Compte tenu de l’ancienneté du salarié, de son salaire de référence, des justificatifs fournis sur sa situation après la rupture et de ses difficultés relatives à retrouver un emploi dans le secteur d’activité qui est le sien la société intimée sera condamnée à lui verser 800 euros de dommages-intérêts en réparation de son préjudice moral et financier né de la perte injustifiée de son emploi.
La demande d’indemnité compensatrice de préavis
vu la courte ancienneté du salarié cette demande sera accueillie à hauteur d’un mois de salaire. Le surplus de la demande sera rejeté.
La demande d’indemnité de licenciement
cette demande sera accueillie à hauteur du montant réclamé non discuté.
La demande de dommages-intérêts pour irrégularité de la procédure de licenciement
cette demande sera rejetée faute de démonstration d’un préjudice et d’impossibilité de les cumuler avec les dommages-intérêts alloués au titre du licenciement non causé.

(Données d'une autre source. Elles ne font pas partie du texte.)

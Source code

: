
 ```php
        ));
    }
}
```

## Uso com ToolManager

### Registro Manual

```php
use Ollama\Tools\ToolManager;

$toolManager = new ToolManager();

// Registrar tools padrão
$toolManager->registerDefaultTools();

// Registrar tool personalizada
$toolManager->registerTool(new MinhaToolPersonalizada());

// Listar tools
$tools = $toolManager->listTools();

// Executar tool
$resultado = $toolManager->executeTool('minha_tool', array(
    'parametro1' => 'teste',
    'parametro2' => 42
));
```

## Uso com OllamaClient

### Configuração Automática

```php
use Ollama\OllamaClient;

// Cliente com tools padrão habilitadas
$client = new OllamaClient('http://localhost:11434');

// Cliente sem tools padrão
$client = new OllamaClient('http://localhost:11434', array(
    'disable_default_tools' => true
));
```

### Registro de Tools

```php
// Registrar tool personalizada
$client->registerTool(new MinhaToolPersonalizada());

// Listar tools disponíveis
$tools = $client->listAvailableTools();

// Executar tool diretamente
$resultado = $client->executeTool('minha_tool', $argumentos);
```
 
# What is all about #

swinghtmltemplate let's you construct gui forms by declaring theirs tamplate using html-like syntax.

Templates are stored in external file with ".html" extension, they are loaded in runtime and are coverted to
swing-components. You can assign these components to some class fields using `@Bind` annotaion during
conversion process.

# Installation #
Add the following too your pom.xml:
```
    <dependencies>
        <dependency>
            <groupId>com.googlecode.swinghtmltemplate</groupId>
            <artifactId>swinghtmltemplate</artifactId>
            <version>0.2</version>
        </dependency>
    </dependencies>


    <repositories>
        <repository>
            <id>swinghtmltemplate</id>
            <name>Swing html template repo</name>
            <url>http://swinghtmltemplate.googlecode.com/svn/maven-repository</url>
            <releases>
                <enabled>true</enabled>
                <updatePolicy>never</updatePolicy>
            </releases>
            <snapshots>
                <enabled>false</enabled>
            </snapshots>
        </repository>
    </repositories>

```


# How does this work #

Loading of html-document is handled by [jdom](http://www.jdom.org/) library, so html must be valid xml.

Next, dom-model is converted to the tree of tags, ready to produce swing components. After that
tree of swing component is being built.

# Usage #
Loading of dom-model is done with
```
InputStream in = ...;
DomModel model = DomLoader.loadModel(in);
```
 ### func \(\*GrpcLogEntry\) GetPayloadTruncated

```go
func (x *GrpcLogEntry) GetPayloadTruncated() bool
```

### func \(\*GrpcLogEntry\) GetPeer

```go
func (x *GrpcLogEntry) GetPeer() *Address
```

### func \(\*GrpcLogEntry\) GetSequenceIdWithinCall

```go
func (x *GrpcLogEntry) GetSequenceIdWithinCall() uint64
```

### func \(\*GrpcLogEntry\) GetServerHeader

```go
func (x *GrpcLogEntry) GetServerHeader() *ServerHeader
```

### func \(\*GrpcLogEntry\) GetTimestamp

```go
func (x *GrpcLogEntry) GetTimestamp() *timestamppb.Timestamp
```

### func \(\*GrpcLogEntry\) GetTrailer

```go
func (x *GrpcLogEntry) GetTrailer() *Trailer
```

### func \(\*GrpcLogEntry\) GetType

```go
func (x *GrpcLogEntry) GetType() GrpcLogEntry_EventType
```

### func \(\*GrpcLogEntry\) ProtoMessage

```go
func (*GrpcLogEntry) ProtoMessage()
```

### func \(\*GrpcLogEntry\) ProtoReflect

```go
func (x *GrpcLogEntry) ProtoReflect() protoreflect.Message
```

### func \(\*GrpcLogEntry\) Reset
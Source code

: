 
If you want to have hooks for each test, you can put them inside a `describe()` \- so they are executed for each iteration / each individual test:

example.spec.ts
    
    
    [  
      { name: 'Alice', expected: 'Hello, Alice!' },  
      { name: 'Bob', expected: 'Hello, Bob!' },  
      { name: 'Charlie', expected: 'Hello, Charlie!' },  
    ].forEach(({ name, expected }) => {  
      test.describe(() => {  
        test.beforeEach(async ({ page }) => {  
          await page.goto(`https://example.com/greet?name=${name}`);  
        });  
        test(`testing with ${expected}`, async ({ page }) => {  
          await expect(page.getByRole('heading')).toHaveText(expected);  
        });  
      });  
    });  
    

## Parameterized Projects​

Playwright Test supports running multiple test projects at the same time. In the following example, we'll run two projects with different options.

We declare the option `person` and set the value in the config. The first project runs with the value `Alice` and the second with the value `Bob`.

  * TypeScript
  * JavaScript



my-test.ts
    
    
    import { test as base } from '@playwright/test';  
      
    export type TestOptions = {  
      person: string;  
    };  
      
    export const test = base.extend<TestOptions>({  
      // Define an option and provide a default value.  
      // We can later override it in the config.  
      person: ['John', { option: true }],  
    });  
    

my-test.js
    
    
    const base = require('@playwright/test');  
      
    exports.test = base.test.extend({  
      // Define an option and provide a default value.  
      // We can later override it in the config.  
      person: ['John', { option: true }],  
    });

Vu la solution donnée au litige les dispositions du jugement relatives aux dépens et aux frais non compris dans ceux-ci seront infirmées.
PAR CES MOTIFS, LA COUR
INFIRME le jugement sauf en ce qu’il a débouté M. [S] de sa demande de dommages-intérêts pour non-déclaration d’un accident du travail, violation de l’obligation de sécurité, exécution déloyale du contrat de travail et de sa demande de rappel de salaires
statuant à nouveau sur les dispositions infirmées et y ajoutant
REQUALIFIE la relation de travail entre M. [S] et la société [1] en un contrat à durée indéterminée ayant pris effet le 29 avril 2021
CONDAMNE la société [1] à payer à M. [S] les sommes suivantes :
' 922 € d’indemnité de requalification
' 922 € à titre d’indemnité compensatrice de préavis
' 92 € d’indemnité compensatrice de congés payés
' 172 € à titre d’indemnité de licenciement
' 800 € de dommages-intérêts pour licenciement sans cause réelle et sérieuse
' 1000 € sur le fondement de l’article 700 du code de procédure civile
DEBOUTE M. [S] du surplus de ses demandes
CONDAMNE l’employeur aux dépens de première instance et d’appel.
EN CONSÉQUENCE
LA RÉPUBLIQUE FRANÇAISE mande et ordonne à tous les commissaires de justice, sur ce requis, de mettre la dite décision à exécution, aux procureurs généraux et aux procureurs de la République près les tribunaux judiciaires d’y tenir la main, à tous les commandants et officiers de la [Localité 3] Publique de prêter main-forte lorsqu’ils en seront légalement requis. En foi de quoi, la présente décision a été signée par le Président et le Greffier.